* REQUIREMENT *
When a line in the entries below contains the word "strings", copy that line.
INPUT RECORDS below:
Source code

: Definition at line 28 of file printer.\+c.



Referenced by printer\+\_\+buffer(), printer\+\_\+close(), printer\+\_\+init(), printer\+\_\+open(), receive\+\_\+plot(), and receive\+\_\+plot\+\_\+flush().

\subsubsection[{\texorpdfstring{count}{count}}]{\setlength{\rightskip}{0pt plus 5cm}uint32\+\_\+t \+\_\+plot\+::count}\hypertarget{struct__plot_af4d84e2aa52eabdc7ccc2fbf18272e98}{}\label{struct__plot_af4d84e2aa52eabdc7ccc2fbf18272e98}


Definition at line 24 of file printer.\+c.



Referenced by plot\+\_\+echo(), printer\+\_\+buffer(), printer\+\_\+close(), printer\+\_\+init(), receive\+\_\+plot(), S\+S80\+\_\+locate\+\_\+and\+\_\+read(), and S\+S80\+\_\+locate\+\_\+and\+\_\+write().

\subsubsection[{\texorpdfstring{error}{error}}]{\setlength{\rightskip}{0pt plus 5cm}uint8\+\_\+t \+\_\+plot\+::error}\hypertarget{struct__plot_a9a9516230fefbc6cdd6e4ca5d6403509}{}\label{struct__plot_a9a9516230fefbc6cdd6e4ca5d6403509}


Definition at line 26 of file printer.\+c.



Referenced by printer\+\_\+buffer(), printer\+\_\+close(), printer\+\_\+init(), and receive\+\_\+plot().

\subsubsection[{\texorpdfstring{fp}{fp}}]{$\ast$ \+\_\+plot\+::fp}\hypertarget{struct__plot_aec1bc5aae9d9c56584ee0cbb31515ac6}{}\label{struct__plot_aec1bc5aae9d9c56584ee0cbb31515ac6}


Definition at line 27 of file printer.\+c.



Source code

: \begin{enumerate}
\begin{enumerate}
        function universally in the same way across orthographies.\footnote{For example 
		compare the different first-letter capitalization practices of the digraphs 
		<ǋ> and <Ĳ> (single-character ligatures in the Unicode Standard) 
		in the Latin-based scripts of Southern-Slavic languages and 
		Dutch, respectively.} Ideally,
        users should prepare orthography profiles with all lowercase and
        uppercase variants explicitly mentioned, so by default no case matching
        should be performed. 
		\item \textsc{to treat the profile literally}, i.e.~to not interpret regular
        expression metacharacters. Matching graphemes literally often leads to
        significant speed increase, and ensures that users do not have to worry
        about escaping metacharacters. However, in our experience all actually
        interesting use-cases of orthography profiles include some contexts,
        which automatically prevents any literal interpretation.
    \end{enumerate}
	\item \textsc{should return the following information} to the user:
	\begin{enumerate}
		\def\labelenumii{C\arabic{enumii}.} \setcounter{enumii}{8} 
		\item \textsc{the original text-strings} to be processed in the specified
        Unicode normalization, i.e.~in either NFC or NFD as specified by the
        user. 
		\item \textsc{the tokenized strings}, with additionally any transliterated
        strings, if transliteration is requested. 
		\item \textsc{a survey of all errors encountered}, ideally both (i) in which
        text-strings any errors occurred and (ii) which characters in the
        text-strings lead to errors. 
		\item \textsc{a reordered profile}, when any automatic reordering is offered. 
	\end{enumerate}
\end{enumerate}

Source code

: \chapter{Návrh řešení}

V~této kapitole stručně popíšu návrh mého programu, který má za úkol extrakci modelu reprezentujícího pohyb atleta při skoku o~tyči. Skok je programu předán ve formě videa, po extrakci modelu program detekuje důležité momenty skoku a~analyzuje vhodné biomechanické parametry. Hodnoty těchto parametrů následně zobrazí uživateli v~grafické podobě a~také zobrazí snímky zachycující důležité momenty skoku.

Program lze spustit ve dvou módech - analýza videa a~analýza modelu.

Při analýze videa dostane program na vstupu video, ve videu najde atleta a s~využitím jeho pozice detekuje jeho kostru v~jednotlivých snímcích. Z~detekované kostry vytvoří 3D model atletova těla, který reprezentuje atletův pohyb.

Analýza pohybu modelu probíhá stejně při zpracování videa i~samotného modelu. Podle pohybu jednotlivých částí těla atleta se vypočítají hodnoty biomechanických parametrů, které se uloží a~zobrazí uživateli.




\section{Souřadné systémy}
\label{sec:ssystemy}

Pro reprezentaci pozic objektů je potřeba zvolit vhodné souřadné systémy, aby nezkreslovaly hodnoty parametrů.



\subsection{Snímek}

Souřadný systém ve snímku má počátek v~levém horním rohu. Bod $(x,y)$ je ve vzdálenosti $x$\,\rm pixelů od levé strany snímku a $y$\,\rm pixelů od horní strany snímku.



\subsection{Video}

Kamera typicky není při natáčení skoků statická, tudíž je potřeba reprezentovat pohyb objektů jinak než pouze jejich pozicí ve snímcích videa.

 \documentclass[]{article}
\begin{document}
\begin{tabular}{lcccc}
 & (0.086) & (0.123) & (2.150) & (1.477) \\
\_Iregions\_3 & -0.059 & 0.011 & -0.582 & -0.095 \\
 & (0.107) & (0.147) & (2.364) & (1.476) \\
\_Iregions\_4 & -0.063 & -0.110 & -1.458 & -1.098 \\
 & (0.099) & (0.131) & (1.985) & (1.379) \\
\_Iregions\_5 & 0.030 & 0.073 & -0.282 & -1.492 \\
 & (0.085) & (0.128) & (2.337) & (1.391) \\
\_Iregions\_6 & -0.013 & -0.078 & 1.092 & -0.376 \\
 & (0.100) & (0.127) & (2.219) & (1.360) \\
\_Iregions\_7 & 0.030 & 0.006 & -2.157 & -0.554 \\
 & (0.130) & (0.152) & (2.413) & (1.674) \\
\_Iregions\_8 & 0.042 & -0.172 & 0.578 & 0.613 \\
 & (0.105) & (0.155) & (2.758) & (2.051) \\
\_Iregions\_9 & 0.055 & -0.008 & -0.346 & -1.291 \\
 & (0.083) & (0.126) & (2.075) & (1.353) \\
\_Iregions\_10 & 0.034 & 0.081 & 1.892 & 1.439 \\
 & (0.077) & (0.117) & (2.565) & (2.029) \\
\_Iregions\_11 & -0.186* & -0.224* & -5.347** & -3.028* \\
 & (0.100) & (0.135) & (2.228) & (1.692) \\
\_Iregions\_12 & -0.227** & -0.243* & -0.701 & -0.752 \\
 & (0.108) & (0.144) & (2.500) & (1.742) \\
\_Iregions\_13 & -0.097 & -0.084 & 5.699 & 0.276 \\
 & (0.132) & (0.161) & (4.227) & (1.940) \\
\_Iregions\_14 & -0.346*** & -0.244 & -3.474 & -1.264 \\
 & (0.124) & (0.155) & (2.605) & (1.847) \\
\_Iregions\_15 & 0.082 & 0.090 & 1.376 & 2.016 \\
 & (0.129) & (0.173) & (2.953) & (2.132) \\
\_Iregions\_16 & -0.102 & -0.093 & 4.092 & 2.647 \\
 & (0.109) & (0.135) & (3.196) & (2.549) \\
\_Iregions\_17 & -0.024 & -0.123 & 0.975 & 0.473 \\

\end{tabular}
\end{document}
End of INPUT RECORDS.
* EXPECTED ANSWER *
		\item \textsc{the original text-strings} to be processed in the specified
		\item \textsc{the tokenized strings}, with additionally any transliterated
        strings, if transliteration is requested. 
        text-strings any errors occurred and (ii) which characters in the
        text-strings lead to errors. 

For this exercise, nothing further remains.